▶ _PROMPT_
Please output the data exactly, without omitting anything.
******************************
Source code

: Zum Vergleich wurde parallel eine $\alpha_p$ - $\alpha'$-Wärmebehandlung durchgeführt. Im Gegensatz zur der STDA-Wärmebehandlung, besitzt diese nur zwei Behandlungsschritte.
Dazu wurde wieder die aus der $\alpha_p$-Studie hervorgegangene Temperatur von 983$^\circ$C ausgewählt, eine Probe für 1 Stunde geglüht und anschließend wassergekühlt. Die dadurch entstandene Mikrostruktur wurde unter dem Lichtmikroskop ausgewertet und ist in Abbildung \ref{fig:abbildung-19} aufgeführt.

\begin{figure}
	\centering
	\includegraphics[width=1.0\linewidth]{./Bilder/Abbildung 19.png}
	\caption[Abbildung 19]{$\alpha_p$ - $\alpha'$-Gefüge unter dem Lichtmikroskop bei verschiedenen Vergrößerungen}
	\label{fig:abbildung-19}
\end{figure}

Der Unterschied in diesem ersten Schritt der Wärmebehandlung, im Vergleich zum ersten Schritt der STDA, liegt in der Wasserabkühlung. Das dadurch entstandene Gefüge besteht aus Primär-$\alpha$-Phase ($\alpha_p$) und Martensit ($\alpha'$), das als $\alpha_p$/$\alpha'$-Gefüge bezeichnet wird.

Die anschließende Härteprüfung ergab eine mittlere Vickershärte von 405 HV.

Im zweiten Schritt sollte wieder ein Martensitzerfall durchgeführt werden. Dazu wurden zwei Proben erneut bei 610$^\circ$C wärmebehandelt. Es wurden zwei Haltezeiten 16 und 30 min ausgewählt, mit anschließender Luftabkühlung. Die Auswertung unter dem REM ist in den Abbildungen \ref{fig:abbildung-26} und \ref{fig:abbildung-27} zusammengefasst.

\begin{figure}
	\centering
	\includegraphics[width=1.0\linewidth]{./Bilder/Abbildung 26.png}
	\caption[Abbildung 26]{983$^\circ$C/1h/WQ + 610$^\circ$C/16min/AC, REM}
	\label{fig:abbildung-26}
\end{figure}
******************************
▶ _THE ANSWER_
Source code

: Zum Vergleich wurde parallel eine $\alpha_p$ - $\alpha'$-Wärmebehandlung durchgeführt. Im Gegensatz zur der STDA-Wärmebehandlung, besitzt diese nur zwei Behandlungsschritte.
Dazu wurde wieder die aus der $\alpha_p$-Studie hervorgegangene Temperatur von 983$^\circ$C ausgewählt, eine Probe für 1 Stunde geglüht und anschließend wassergekühlt. Die dadurch entstandene Mikrostruktur wurde unter dem Lichtmikroskop ausgewertet und ist in Abbildung \ref{fig:abbildung-19} aufgeführt.

\begin{figure}
	\centering
	\includegraphics[width=1.0\linewidth]{./Bilder/Abbildung 19.png}
	\caption[Abbildung 19]{$\alpha_p$ - $\alpha'$-Gefüge unter dem Lichtmikroskop bei verschiedenen Vergrößerungen}
	\label{fig:abbildung-19}
\end{figure}

Der Unterschied in diesem ersten Schritt der Wärmebehandlung, im Vergleich zum ersten Schritt der STDA, liegt in der Wasserabkühlung. Das dadurch entstandene Gefüge besteht aus Primär-$\alpha$-Phase ($\alpha_p$) und Martensit ($\alpha'$), das als $\alpha_p$/$\alpha'$-Gefüge bezeichnet wird.

Die anschließende Härteprüfung ergab eine mittlere Vickershärte von 405 HV.

Im zweiten Schritt sollte wieder ein Martensitzerfall durchgeführt werden. Dazu wurden zwei Proben erneut bei 610$^\circ$C wärmebehandelt. Es wurden zwei Haltezeiten 16 und 30 min ausgewählt, mit anschließender Luftabkühlung. Die Auswertung unter dem REM ist in den Abbildungen \ref{fig:abbildung-26} und \ref{fig:abbildung-27} zusammengefasst.

\begin{figure}
	\centering
	\includegraphics[width=1.0\linewidth]{./Bilder/Abbildung 26.png}
	\caption[Abbildung 26]{983$^\circ$C/1h/WQ + 610$^\circ$C/16min/AC, REM}
	\label{fig:abbildung-26}
\end{figure}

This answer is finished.